En fin finale, pour me servir de l’énergique pléonasme de Saint-François de Sales, en fin finale, que nous importent tous ces commérages scandaleux et méchants imaginés sur le compte des Frontenacs ? À quoi bon ressasser la cendre de toutes ces vieilles anecdotes calomnieuses, qui s’effritent et tombent d’elles-mêmes en poussière sitôt que la critique les touche et les veut analyser. Les mémoires éprises des fastes glorieux de notre histoire ont, à l’endroit des Buades, autre chose à retenir que ces caquetages séniles et ces babils clandestins.

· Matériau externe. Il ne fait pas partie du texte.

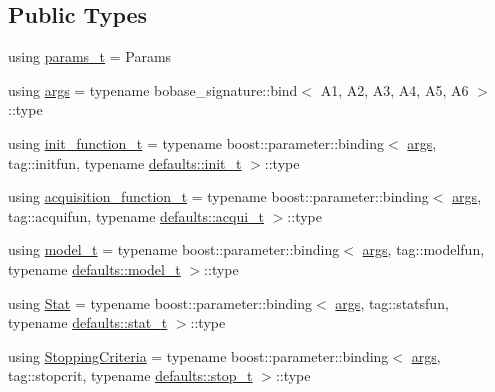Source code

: \subsection*{Public Types}
\begin{DoxyCompactItemize}
\item 
using \hyperlink{classlimbo_1_1bayes__opt_1_1_bo_base_ad64c1fe61c97f4540914018439f96a0a}{params\+\_\+t} = Params
\item 
using \hyperlink{classlimbo_1_1bayes__opt_1_1_bo_base_a800d7d9dec5ac0c12b93150f12db9be3}{args} = typename bobase\+\_\+signature\+::bind$<$ A1, A2, A3, A4, A5, A6 $>$\+::type
\item 
using \hyperlink{classlimbo_1_1bayes__opt_1_1_bo_base_a0cd0e388e42c62bc38e02c096d8ae245}{init\+\_\+function\+\_\+t} = typename boost\+::parameter\+::binding$<$ \hyperlink{classlimbo_1_1bayes__opt_1_1_bo_base_a800d7d9dec5ac0c12b93150f12db9be3}{args}, tag\+::initfun, typename \hyperlink{structlimbo_1_1bayes__opt_1_1_bo_base_1_1defaults_afab889d523b8c28d1161079a5a453f79}{defaults\+::init\+\_\+t} $>$\+::type
\item 
using \hyperlink{classlimbo_1_1bayes__opt_1_1_bo_base_a5abe502b49e1ee70d5e00f27f95f5dff}{acquisition\+\_\+function\+\_\+t} = typename boost\+::parameter\+::binding$<$ \hyperlink{classlimbo_1_1bayes__opt_1_1_bo_base_a800d7d9dec5ac0c12b93150f12db9be3}{args}, tag\+::acquifun, typename \hyperlink{structlimbo_1_1bayes__opt_1_1_bo_base_1_1defaults_a7728ece1763ffbcac4e37f219047dcb1}{defaults\+::acqui\+\_\+t} $>$\+::type
\item 
using \hyperlink{classlimbo_1_1bayes__opt_1_1_bo_base_a5e23d523dd2a16b866a2660721b937bb}{model\+\_\+t} = typename boost\+::parameter\+::binding$<$ \hyperlink{classlimbo_1_1bayes__opt_1_1_bo_base_a800d7d9dec5ac0c12b93150f12db9be3}{args}, tag\+::modelfun, typename \hyperlink{structlimbo_1_1bayes__opt_1_1_bo_base_1_1defaults_aa9a30c408b869fd46861b028b6325b4a}{defaults\+::model\+\_\+t} $>$\+::type
\item 
using \hyperlink{classlimbo_1_1bayes__opt_1_1_bo_base_a4dfe2a37a52a4a964bce83cc580bff2e}{Stat} = typename boost\+::parameter\+::binding$<$ \hyperlink{classlimbo_1_1bayes__opt_1_1_bo_base_a800d7d9dec5ac0c12b93150f12db9be3}{args}, tag\+::statsfun, typename \hyperlink{structlimbo_1_1bayes__opt_1_1_bo_base_1_1defaults_a3c475362a937e011e02c715e8edbf2d1}{defaults\+::stat\+\_\+t} $>$\+::type
\item 
using \hyperlink{classlimbo_1_1bayes__opt_1_1_bo_base_a313e0d0d1eeceb3d090fbc2aafcc1984}{Stopping\+Criteria} = typename boost\+::parameter\+::binding$<$ \hyperlink{classlimbo_1_1bayes__opt_1_1_bo_base_a800d7d9dec5ac0c12b93150f12db9be3}{args}, tag\+::stopcrit, typename \hyperlink{structlimbo_1_1bayes__opt_1_1_bo_base_1_1defaults_aabb9a88029b7b3cba6d1bafe3dfadaf5}{defaults\+::stop\+\_\+t} $>$\+::type

\end{DoxyCompactItemize}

« Si je m’étais confié à certaines anecdotes, m’écrivait M. Pierre Margry, à la date du 30 avril 1891, j’aurais prêté à Frontenac quelques traits du Don Juan de Molière s’arrangeant avec Monsieur Dimanche. Mais il y a danger à laisser glisser le tableau dans le comique. La grandeur et même le charme du personnage s’en diminuent. Je me suis borné à montrer — en écartant le comte chargé de dettes, l’amoureux de Madame de Montespan, le danseur élégant des bals de la Reine — à montrer, dis-je, dans le gouverneur du Canada l’homme de grand esprit, de grands sentiments, impressionnable à toutes les belles choses, habile à communiquer son ardeur et ses joies, et laissant après lui la Nouvelle-France enrichie, glorieuse et étendue [1]. »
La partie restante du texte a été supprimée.